Access Pattern — Not By User, By Time#
This is the critical insight that drives the entire schema. The scheduler's query is never:
"Give me all scheduled notifications for user X"
It is always:
"Give me all notifications that are due right now — across all users"
This is a fundamentally different access pattern from the notifications table. Partitioning by user_id here would mean the scheduler has to hit every partition in the cluster to find due notifications — a full scatter-gather at every poll. At 1M notifications stored across hundreds of partitions, that's hundreds of DB calls every second just to find what's due.
The partition key must be time-based.
Partition Key — Minute Bucket#
Why not exact timestamp? If scheduled_at is the partition key with full timestamp precision (e.g. 2026-04-19 09:00:03.421), every notification lands on its own partition. Millions of tiny partitions, each with one row. Cassandra's overhead per partition makes this extremely inefficient.
Why not hour bucket? hour_bucket = "2026-04-19-09" groups all notifications due between 9am and 10am on the same partition. At first glance this seems fine — but a marketing campaign scheduled for 9:00am puts 10M notifications in the same partition simultaneously. Hot partition.
Why minute bucket works: minute_bucket = "2026-04-19-09-00" groups all notifications due within the same minute. Fine enough to spread load across 60× more partitions than hour buckets, coarse enough to avoid millions of single-row partitions.
Scheduler queries one minute bucket at a time:
SELECT * FROM scheduled_notifications
WHERE minute_bucket = '2026-04-19-09-00'
AND scheduled_at <= now()
One partition read — no scatter-gather.
Clustering Key — scheduled_at ASC#
Within a minute bucket partition, rows are sorted by scheduled_at ascending. The scheduler reads from the earliest due notification to the latest — a sequential disk read. Efficient range scan.
Schema#
CREATE TABLE scheduled_notifications (
minute_bucket TEXT, -- e.g. '2026-04-19-09-00'
scheduled_at TIMESTAMP,
notification_id UUID,
user_id UUID,
channel TEXT, -- PUSH / SMS / EMAIL
template_data TEXT, -- JSON blob
created_at TIMESTAMP,
PRIMARY KEY (minute_bucket, scheduled_at, notification_id)

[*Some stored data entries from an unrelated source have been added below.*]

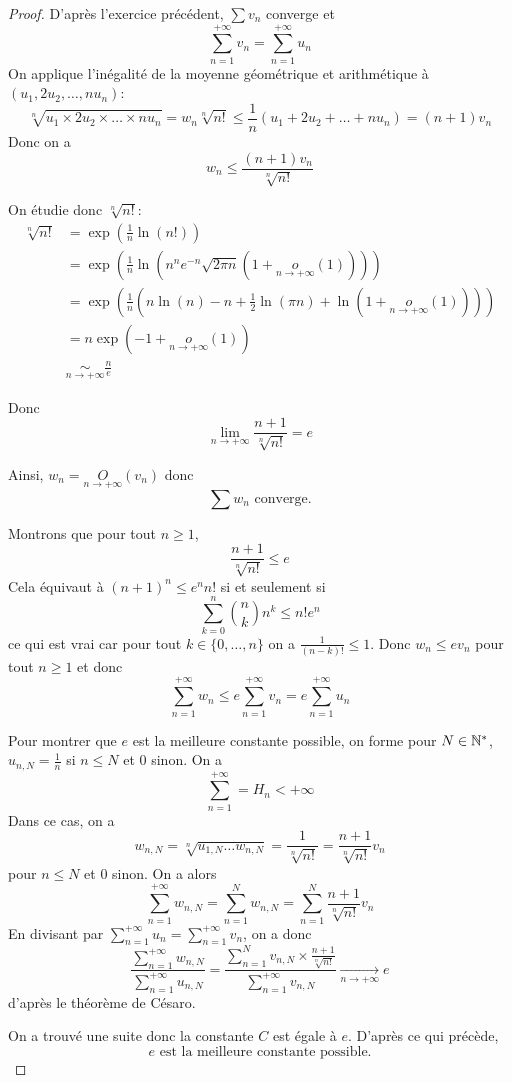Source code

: \begin{proof}
	D'après l'exercice précédent, $\sum v_{n}$ converge et 
	$$\sum_{n=1}^{+\infty}v_{n}=\sum_{n=1}^{+\infty}u_{n}$$
	On applique l'inégalité de la moyenne géométrique et arithmétique à $(u_{1},2u_{2},\dots,nu_{n})$:
	$$\sqrt[n]{u_{1}\times 2u_{2}\times\dots\times nu_{n}}=w_{n}\sqrt[n]{n!}\leqslant\frac{1}{n}(u_{1}+2u_{2}+\dots+nu_{n})=(n+1)v_{n}$$
	Donc on a 
	$$w_{n}\leqslant\frac{(n+1)v_{n}}{\sqrt[n]{n!}}$$

	On étudie donc $\sqrt[n]{n!}$:
	\begin{align*}
		\sqrt[n]{n!}
		&=\exp\left(\frac{1}{n}\ln(n!)\right)\\
		&=\exp\left(\frac{1}{n}\ln\left(n^{n}e^{-n}\sqrt{2\pi n}\left(1+\underset{n\to+\infty}{o}\left(1\right)\right)\right)\right)\\
		&=\exp\left(\frac{1}{n}\left(n\ln\left(n\right)-n+\frac{1}{2}\ln\left(\pi n\right)+\ln\left(1+\underset{n\to+\infty}{o}\left(1\right)\right)\right)\right)\\
		&=n\exp\left(-1+\underset{n\to+\infty}{o}\left(1\right)\right)\\
		&\underset{n\to+\infty}{\sim}\frac{n}{e}
	\end{align*}

	Donc $$\lim\limits_{n\to+\infty}\frac{n+1}{\sqrt[n]{n!}}=e$$

	Ainsi, $w_{n}=\underset{n\to+\infty}{O}(v_{n})$ donc 
	$$\boxed{\sum w_{n}\text{ converge.}}$$

	Montrons que pour tout $n\geqslant1$, 
	$$\frac{n+1}{\sqrt[n]{n!}}\leqslant e$$
	Cela équivaut à $(n+1)^{n}\leqslant e^{n}n!$ si et seulement si 
	$$\sum_{k=0}^{n}\binom{n}{k}n^{k}\leqslant n!e^{n}$$
	ce qui est vrai car pour tout $k\in\{0,\dots,n\}$ on a $\frac{1}{(n-k)!}\leqslant1$.
	Donc $w_{n}\leqslant ev_{n}$ pour tout $n\geqslant1$ et donc 
	$$\boxed{\sum_{n=1}^{+\infty}w_{n}\leqslant e\sum_{n=1}^{+\infty}v_{n}=e\sum_{n=1}^{+\infty}u_{n}}$$

	Pour montrer que $e$ est la meilleure constante possible, on forme pour $N\in\mathbb{N}^{*}$, $u_{n,N}=\frac{1}{n}$ si $n\leqslant N$ et 0 sinon.
	On a 
	$$\sum_{n=1}^{+\infty}=H_{n}<+\infty$$
	Dans ce cas, on a 
	$$w_{n,N}=\sqrt[n]{u_{1,N}\dots w_{n,N}}=\frac{1}{\sqrt[n]{n!}}=\frac{n+1}{\sqrt[n]{n!}}v_{n}$$
	pour $n\leqslant N$ et 0 sinon.
	On a alors 
	$$\sum_{n=1}^{+\infty}w_{n,N}=\sum_{n=1}^{N}w_{n,N}=\sum_{n=1}^{N}\frac{n+1}{\sqrt[n]{n!}}v_{n}$$
	En divisant par $\sum_{n=1}^{+\infty}u_{n}=\sum_{n=1}^{+\infty}v_{n}$, on a donc 
	$$\frac{\sum_{n=1}^{+\infty}w_{n,N}}{\sum_{n=1}^{+\infty}u_{n,N}}=\frac{\sum_{n=1}^{N}v_{n,N}\times\frac{n+1}{\sqrt[n]{n!}}}{\sum_{n=1}^{+\infty}v_{n,N}}\xrightarrow[n\to+\infty]{}e$$
	d'après le théorème de Césaro.

	On a trouvé une suite donc la constante $C$ est égale à $e$. D'après ce qui précède, 
	$$\boxed{e\text{ est la meilleure constante possible.}}$$
\end{proof}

) WITH CLUSTERING ORDER BY (scheduled_at ASC, notification_id ASC);
notification_id is included in the primary key to avoid collisions — two notifications scheduled for the exact same millisecond would otherwise overwrite each other.
Common Trap — Partitioning by user_id
The instinct is to reuse the same partition key as the notifications table. But the access pattern here is "what's due now across all users" — not "what's scheduled for this user." Partitioning by user_id forces a full cluster scan on every scheduler poll. Always design the partition key around the query, not the entity.